Re: Claim of reversed human evolution provokes skepticism, interest (Feb. 27): we have also suggested that evolution can be reversed during injury to the lung [see reference], as a way of understanding why the lungs of emphysema patients look and even behave like frogs’ lungs.
The rationale is based on the idea that the molecular signaling mechanisms that have ‘driven’ the lung phenotype [form] from fish to reptile to man and bird have been amplified through natural selection. When these signaling genes are injured, the structure can revert back to a simpler/evolutionarily earlier structure/function relationship which is the equivalent of a phylogenetic [evolutionary] predecessor, man to frog.
In this way the organism can survive until it can reproduce, using the same physiologic principle, but in a somewhat less efficient form. Physicians actually take advantage of this relationship by generating positive pressure on the lung when they apply mechanical ventilation to the patient (called CPAP)- that’s how frogs breathe! They actually force air into their lungs actively, because they don’t have a diaphragm. By understanding the interrelationships between physiologic structure and function between phyletic [evolutionary] groups we can better understand human disease from first principles of physiology. And by dissecting out the molecular signaling mechanisms that have determined structure and function, we will be able to diagnose and treat disease based on the biologic principles by which they were formed through evolution, rather than on the way they appear to function.
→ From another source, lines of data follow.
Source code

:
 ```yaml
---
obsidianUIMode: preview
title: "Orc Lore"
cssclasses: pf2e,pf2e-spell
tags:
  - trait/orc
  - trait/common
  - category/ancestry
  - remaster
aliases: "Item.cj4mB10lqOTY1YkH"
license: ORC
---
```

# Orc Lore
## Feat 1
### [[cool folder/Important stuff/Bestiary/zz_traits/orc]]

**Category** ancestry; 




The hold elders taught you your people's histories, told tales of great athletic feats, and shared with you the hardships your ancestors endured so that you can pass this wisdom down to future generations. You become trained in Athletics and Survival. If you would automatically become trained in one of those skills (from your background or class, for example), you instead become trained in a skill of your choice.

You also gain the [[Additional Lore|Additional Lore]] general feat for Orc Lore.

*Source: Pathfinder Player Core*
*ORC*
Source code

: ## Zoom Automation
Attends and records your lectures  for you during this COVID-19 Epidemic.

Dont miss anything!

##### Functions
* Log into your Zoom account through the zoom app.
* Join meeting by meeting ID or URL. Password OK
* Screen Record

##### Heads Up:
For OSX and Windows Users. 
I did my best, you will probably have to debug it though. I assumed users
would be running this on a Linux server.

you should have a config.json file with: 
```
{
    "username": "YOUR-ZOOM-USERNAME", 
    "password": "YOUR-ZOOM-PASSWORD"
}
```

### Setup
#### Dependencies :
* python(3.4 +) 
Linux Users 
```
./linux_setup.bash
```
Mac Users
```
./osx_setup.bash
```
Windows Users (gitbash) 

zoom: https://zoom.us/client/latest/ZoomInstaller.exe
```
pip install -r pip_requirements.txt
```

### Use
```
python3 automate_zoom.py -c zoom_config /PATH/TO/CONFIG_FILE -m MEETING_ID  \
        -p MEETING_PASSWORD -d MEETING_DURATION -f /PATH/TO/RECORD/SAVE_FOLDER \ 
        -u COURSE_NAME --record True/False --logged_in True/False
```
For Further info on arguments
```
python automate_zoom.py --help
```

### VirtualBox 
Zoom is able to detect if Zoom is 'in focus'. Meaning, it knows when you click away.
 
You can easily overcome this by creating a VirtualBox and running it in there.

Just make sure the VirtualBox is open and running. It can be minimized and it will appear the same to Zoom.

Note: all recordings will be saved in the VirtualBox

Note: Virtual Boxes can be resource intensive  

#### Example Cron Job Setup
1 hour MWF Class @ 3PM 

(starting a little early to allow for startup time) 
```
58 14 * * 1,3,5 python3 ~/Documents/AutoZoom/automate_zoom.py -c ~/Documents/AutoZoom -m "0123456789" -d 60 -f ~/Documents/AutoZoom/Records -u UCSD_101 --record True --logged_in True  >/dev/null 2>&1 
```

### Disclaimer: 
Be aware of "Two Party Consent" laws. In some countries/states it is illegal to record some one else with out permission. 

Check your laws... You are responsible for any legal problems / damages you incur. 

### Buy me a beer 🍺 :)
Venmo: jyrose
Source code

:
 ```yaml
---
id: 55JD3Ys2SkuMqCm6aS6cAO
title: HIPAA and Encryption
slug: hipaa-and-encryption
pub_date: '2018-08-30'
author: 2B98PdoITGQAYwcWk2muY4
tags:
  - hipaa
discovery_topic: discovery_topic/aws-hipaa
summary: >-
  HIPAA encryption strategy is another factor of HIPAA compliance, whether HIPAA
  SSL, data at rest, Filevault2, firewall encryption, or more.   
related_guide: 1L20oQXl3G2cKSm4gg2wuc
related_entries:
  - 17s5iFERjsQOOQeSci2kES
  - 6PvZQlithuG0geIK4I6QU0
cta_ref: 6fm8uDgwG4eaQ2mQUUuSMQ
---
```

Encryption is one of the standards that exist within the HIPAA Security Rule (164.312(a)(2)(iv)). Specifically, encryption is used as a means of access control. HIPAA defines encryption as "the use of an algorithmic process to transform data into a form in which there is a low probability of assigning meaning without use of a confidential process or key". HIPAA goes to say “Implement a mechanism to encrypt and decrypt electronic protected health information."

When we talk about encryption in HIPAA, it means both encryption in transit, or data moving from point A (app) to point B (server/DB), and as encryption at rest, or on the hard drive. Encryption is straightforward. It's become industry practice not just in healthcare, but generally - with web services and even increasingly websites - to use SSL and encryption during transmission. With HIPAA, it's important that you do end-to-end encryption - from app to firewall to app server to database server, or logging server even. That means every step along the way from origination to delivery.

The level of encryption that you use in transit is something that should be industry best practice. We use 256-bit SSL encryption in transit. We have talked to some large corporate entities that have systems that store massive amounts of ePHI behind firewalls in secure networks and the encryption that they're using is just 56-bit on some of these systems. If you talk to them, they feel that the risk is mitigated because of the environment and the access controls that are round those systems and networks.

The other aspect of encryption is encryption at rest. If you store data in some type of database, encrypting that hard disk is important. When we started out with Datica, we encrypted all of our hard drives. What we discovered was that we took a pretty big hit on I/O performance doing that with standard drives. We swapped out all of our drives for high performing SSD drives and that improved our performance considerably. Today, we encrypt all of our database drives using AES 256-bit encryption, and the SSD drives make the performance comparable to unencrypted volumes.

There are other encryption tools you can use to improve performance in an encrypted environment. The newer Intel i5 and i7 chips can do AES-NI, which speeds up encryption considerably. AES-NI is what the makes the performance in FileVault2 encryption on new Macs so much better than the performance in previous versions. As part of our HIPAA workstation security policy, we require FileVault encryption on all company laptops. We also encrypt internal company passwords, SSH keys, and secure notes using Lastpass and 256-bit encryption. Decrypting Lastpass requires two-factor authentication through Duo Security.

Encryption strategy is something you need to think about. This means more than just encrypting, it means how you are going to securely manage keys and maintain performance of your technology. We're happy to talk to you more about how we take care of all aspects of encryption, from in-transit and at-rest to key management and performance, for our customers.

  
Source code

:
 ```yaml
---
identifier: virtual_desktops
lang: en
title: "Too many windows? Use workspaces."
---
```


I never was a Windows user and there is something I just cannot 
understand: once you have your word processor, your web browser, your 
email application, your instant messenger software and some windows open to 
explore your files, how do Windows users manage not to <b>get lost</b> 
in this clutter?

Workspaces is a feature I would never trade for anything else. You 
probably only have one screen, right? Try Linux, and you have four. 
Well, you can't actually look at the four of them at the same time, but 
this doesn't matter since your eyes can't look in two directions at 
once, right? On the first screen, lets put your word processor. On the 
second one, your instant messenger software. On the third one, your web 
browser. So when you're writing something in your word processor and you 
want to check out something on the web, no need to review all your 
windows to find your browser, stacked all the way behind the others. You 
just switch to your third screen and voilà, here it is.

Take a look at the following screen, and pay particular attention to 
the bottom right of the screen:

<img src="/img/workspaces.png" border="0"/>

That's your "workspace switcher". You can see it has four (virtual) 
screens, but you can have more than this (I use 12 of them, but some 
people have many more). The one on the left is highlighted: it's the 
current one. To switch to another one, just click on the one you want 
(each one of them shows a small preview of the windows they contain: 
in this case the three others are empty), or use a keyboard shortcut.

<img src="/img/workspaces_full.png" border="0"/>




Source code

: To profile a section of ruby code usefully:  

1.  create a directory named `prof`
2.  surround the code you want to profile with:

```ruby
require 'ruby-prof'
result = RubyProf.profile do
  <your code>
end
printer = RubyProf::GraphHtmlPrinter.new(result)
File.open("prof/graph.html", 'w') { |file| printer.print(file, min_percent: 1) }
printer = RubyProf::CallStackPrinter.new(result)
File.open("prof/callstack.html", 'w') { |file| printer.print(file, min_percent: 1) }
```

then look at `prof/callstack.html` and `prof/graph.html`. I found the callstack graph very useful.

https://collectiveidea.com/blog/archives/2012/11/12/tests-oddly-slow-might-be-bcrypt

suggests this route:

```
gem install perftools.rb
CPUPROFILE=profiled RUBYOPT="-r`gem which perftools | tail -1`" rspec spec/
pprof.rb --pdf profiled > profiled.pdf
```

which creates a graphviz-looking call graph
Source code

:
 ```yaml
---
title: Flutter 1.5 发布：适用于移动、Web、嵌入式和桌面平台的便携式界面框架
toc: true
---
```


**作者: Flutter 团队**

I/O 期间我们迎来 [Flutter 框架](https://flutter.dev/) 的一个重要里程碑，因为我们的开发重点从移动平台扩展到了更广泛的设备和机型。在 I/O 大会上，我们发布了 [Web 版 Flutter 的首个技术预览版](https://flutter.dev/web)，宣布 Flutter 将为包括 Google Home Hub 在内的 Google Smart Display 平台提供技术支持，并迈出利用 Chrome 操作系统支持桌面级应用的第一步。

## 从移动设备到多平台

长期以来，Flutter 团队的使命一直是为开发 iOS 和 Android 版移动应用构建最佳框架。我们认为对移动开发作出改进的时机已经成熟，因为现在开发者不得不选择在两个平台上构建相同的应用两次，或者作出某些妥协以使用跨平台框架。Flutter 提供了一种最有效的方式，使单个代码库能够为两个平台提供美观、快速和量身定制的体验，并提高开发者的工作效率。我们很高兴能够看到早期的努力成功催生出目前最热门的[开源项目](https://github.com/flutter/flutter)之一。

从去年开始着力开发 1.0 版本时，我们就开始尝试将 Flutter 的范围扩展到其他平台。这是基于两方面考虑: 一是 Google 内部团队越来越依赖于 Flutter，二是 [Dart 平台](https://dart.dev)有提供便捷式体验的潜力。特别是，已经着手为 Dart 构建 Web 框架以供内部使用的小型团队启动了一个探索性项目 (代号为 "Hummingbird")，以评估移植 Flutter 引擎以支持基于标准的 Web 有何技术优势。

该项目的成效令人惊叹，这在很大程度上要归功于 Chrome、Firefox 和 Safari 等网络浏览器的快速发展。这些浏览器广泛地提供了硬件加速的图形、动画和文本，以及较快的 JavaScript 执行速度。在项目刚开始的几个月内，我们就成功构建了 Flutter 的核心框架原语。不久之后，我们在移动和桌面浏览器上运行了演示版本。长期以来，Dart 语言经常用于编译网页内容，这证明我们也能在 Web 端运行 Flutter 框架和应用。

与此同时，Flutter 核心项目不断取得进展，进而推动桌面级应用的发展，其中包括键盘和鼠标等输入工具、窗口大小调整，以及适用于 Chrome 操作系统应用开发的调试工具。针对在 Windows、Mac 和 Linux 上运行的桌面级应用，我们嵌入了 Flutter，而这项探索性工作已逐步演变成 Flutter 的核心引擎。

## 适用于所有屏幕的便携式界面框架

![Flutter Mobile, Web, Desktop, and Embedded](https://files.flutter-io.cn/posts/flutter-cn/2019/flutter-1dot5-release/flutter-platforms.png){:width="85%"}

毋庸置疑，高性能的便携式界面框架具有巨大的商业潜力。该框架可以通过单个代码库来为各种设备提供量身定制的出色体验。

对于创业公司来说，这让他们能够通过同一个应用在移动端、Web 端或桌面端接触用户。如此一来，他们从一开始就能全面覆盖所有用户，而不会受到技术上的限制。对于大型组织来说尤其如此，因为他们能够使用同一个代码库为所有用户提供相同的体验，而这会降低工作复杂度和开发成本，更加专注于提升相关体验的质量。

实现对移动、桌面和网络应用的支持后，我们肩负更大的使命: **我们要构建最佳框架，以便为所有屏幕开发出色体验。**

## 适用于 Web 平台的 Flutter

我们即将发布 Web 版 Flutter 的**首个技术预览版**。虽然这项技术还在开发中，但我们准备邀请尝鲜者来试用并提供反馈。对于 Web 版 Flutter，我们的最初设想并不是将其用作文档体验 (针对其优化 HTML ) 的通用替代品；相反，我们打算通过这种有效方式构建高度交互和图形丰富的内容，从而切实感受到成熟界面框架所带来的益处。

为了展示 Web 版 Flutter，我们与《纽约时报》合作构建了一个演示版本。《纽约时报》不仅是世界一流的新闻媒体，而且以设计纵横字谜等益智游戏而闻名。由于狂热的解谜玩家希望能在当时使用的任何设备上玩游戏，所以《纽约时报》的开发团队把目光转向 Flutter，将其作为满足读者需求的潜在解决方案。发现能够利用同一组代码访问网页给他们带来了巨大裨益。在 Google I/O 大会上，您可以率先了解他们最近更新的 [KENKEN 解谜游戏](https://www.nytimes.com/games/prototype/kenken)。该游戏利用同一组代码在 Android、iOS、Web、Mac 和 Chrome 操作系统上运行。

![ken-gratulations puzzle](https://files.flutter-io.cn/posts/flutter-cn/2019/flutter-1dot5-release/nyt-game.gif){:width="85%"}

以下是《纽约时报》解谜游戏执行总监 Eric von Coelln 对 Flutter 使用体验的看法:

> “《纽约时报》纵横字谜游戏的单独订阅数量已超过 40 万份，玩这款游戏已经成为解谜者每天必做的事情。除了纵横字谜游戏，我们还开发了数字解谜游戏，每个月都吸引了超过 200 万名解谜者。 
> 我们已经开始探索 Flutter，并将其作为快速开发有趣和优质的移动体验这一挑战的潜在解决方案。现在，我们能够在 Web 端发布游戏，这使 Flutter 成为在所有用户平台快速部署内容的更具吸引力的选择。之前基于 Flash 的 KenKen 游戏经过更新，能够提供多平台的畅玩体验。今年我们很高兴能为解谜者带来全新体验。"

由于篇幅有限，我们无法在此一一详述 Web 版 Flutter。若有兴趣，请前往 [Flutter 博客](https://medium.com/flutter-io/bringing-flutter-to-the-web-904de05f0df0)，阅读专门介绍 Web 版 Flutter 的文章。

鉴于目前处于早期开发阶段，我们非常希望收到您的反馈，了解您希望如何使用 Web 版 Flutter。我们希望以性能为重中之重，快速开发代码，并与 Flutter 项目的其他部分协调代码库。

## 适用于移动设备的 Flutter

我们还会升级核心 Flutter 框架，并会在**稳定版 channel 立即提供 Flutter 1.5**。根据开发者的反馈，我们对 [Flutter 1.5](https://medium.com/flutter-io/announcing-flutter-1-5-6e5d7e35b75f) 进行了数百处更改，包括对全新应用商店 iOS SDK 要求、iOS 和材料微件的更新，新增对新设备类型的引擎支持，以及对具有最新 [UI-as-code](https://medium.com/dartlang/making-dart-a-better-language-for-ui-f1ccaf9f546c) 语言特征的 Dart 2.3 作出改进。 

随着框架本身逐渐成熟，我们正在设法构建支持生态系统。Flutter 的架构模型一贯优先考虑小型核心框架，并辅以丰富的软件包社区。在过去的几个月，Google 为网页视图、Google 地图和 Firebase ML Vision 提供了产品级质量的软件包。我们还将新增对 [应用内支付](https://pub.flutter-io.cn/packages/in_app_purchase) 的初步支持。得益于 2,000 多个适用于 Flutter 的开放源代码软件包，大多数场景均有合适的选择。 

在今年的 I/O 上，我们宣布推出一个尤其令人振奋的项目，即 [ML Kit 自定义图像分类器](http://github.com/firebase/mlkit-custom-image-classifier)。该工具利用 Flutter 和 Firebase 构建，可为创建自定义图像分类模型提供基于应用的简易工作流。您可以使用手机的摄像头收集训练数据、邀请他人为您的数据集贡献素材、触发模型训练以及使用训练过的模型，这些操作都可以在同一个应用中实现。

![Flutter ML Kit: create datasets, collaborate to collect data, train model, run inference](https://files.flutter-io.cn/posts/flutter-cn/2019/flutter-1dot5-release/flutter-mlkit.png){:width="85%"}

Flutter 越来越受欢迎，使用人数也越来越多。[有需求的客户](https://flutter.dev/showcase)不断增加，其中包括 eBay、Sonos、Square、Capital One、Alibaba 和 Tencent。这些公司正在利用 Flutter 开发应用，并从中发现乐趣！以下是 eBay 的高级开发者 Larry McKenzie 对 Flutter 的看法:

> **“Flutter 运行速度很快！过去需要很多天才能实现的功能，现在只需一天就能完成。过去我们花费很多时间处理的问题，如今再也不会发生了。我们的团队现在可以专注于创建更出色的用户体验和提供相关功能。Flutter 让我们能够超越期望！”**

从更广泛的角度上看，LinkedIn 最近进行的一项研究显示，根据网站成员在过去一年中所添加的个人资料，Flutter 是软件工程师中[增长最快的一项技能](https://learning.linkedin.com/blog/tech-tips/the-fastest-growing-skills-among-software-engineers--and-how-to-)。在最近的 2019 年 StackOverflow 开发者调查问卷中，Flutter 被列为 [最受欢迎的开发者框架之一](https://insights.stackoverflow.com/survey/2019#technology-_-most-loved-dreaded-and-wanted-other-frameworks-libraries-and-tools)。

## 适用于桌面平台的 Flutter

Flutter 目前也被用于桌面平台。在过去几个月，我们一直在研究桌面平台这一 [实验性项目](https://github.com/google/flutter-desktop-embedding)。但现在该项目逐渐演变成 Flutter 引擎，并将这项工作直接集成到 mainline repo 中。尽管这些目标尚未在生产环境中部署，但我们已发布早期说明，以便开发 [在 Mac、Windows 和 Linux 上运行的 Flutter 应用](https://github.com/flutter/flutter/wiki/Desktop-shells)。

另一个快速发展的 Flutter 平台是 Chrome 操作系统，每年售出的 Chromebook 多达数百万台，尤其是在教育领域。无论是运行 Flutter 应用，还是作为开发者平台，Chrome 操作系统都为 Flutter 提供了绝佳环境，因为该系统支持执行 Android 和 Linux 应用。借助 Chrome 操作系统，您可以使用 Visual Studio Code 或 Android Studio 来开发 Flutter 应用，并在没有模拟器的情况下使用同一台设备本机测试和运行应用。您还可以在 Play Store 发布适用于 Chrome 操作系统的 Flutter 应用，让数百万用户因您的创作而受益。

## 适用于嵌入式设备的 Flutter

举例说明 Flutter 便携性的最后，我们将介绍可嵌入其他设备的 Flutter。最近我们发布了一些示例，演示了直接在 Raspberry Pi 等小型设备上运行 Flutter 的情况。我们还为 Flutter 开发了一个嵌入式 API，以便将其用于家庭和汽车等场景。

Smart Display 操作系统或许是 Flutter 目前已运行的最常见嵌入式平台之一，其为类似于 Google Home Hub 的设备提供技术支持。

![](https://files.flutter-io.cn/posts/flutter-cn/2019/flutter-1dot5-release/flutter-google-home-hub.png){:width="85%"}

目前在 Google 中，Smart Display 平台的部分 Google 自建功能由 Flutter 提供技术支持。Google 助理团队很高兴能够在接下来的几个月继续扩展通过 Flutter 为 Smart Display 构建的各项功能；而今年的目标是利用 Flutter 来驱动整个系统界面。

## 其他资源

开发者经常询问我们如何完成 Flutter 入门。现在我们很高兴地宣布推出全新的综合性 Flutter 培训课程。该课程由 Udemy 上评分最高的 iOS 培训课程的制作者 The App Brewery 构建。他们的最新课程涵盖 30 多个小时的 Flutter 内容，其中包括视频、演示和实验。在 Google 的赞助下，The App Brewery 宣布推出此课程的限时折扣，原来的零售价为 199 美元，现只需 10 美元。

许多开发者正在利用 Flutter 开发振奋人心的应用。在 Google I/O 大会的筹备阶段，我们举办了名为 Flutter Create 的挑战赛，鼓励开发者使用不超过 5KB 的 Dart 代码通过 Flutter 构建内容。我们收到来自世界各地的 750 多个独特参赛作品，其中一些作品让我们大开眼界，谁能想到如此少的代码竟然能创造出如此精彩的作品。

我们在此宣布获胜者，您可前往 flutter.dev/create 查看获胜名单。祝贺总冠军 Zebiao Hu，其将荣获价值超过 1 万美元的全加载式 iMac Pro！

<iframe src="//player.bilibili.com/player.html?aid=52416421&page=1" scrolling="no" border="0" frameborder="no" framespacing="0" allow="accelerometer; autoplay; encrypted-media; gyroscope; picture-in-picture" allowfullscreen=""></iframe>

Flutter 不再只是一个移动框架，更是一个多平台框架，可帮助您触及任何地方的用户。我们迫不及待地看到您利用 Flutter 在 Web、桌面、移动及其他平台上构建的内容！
Perhaps the genetic defect that’s associated with reverting to quadrupedal locomotion in the Unter Tan study will provide insight into why man is bipedal.
John S. Torday, MSc,PhD
Department of Pediatrics and
Obstetrics and Gynecology
Director, The Henry L. Guenther Laboratory
for Cell/Molecular Research
Harbor-UCLA Medical Center
Los Angeles, Calif.
Reference: J.S. Torday, V.K. Rehan, 2007. The evolutionary continuum from lung development to homeostasis and repair. Am. J. Physiol. Lung Cell Mol. Physiol. 292, L608-L611.